Magazine article Public Finance

Round-Up

Magazine article Public Finance

Round-Up

Article excerpt

* A compulsory national identity card could be used to carry out surveillance on millions of people, MF3S on the home affairs select committee have warned. In a June 9 report, the MPs called on the government to pledge that the cards would not be used as a matter of routine to spy on people. They warned of the dangers of 'function creep', with the availability of data producing unreasonable levels of surveillance. 'Any ambiguity about the objectives of the scheme puts in jeopardy the public's trust in the scheme itself and in the government's ability to run it,' they said.

* Public service union Unison has called for a rethink on plans for a new social care inspection service. It said on June 6 that changes to the inspection regime for care homes were putting the lives of elderly residents at risk. Helga Pile, Unison officer for social care, said: 'The government needs a dramatic rethink before further changes to adult social care inspections are introduced. Currently it runs the risk of carrying outstanding problems into the new system and seeing vulnerable residents left to suffer in silence.' The union says budget and staffing cuts have led to a more hands-off approach to complaints, leaving inspectors with little choice but to direct residents with grievances back to their providers.

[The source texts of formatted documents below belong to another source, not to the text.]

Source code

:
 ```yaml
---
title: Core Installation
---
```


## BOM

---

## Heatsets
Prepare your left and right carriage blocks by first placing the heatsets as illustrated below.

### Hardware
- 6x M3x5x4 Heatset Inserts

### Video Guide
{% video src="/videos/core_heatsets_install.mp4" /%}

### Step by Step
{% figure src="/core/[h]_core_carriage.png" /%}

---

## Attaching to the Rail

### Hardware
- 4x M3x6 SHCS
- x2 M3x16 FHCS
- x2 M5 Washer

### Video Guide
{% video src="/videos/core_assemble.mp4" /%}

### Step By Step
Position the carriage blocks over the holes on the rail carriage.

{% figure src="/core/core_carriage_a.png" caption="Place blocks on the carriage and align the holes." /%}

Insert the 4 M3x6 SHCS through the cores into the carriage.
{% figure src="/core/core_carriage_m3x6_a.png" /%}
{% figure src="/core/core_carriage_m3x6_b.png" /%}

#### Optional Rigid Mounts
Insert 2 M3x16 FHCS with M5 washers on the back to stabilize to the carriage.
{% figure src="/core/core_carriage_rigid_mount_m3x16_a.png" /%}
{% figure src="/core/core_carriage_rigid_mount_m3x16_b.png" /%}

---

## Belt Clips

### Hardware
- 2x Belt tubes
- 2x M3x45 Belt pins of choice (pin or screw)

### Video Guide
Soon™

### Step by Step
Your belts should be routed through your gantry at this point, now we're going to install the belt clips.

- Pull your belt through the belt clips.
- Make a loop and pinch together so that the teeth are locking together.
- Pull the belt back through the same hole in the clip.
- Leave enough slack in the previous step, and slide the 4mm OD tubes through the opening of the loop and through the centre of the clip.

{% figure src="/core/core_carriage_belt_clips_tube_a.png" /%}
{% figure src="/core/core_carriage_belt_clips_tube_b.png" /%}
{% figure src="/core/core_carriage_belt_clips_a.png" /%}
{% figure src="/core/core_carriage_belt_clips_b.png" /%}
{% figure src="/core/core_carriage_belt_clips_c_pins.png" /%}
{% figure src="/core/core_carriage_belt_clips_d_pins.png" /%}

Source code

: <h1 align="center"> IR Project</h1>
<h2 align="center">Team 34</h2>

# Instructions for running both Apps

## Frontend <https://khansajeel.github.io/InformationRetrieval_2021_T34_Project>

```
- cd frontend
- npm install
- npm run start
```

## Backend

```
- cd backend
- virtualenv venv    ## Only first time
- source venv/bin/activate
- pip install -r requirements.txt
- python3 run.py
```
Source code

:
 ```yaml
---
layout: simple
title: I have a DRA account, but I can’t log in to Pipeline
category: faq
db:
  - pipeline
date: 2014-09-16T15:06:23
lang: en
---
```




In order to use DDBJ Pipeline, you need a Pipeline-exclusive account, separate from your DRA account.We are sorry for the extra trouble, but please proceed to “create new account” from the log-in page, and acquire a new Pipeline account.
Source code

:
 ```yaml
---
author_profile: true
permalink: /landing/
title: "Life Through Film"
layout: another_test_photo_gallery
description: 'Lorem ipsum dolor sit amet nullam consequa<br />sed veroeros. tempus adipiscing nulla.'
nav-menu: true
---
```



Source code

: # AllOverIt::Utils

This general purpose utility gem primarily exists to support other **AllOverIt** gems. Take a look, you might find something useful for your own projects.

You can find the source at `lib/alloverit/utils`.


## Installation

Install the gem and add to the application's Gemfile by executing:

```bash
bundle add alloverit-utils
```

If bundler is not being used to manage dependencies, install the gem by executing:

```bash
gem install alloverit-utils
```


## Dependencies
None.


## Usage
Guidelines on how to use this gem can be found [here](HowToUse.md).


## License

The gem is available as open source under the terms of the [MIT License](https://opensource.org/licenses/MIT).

* Five new non-executive members of the Department for Communities and Local Government's board have been announced by permanent secretary Peter Housden. They are: Polly Cochrane, marketing director at Channel 4; Debbie Hewitt, managing director of the RAC Automotive Group; Rob Vincent, chief executive of Kirklees Metropolitan Borough Council; Sarah Weir, UK Cultural Olympiad launch director for the London Organising Committee of the Olympic Games; and Peter Doyle, chair of the Church Urban Fund.

* A centre Right think-tank has criticised the Sub-National Economic Development and Regeneration Review, saying the plans do not go far enough to devolve power to local authorities. …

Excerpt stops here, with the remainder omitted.